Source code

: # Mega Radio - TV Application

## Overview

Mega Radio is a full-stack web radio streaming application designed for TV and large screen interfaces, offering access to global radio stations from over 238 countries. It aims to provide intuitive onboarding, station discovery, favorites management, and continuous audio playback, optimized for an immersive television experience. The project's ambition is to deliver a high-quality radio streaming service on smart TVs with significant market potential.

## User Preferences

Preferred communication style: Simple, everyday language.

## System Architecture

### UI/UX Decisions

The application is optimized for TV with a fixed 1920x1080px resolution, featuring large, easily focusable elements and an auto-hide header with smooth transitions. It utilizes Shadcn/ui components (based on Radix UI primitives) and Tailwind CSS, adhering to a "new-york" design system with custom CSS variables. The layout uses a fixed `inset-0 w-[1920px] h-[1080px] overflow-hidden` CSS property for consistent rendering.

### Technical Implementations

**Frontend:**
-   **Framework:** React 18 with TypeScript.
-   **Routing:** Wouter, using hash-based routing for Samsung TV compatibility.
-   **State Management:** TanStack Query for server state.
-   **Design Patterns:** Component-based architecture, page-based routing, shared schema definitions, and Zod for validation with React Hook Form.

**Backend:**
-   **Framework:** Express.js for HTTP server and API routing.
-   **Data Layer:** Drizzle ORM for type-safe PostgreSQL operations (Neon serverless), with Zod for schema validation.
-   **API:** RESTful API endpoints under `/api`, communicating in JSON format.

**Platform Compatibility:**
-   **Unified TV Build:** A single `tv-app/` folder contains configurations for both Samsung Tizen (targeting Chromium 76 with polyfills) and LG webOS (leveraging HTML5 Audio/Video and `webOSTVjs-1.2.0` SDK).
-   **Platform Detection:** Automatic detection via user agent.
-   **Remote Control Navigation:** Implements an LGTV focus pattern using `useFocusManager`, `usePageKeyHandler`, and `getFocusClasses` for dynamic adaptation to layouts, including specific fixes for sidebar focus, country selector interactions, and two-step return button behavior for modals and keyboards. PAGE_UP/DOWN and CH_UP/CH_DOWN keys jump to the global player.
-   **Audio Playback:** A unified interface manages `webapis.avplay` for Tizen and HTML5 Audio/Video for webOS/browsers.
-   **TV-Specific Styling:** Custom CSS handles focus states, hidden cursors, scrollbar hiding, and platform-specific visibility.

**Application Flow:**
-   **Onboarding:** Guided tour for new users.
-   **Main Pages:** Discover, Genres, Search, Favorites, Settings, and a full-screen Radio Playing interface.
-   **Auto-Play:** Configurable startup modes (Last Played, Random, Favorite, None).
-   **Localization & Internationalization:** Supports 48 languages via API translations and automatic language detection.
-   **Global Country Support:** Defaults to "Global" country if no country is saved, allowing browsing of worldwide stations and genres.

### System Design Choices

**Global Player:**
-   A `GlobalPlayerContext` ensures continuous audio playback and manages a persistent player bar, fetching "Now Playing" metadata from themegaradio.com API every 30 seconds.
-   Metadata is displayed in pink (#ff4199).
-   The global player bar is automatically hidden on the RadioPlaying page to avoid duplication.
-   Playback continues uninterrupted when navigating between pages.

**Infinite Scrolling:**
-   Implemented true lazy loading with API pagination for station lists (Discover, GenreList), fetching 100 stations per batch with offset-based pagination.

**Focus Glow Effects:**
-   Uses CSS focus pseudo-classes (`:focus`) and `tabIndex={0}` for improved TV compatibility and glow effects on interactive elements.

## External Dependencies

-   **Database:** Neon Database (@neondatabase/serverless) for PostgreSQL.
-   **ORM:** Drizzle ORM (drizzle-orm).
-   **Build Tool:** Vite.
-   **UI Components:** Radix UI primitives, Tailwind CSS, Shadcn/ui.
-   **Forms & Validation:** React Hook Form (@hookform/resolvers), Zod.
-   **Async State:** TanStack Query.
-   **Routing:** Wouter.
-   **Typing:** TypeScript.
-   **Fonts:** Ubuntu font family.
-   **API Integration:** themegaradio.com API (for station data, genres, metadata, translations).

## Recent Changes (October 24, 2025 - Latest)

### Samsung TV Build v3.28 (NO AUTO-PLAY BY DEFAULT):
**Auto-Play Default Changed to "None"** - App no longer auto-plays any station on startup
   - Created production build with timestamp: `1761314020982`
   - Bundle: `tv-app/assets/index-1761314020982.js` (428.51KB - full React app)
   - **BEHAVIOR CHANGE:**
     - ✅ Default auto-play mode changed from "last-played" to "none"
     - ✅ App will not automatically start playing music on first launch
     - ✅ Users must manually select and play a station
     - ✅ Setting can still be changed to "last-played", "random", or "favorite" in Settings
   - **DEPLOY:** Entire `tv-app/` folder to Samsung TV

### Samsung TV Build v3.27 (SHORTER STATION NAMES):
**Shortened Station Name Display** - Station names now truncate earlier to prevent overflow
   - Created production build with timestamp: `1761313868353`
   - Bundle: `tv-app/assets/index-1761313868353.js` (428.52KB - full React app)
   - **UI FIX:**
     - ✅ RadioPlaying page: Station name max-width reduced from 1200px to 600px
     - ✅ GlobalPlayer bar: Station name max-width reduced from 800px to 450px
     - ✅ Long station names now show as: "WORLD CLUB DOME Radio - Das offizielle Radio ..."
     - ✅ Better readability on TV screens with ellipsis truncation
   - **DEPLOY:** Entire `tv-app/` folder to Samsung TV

◇ ◇ ◇ ◇ ◇

WHAT YOU ARE ASKED TO DO:
Copy all lines of the preceding data that hold the word "assets".

ANSWER SPACE:
   - Bundle: `tv-app/assets/index-1761314020982.js` (428.51KB - full React app)
   - Bundle: `tv-app/assets/index-1761313868353.js` (428.52KB - full React app)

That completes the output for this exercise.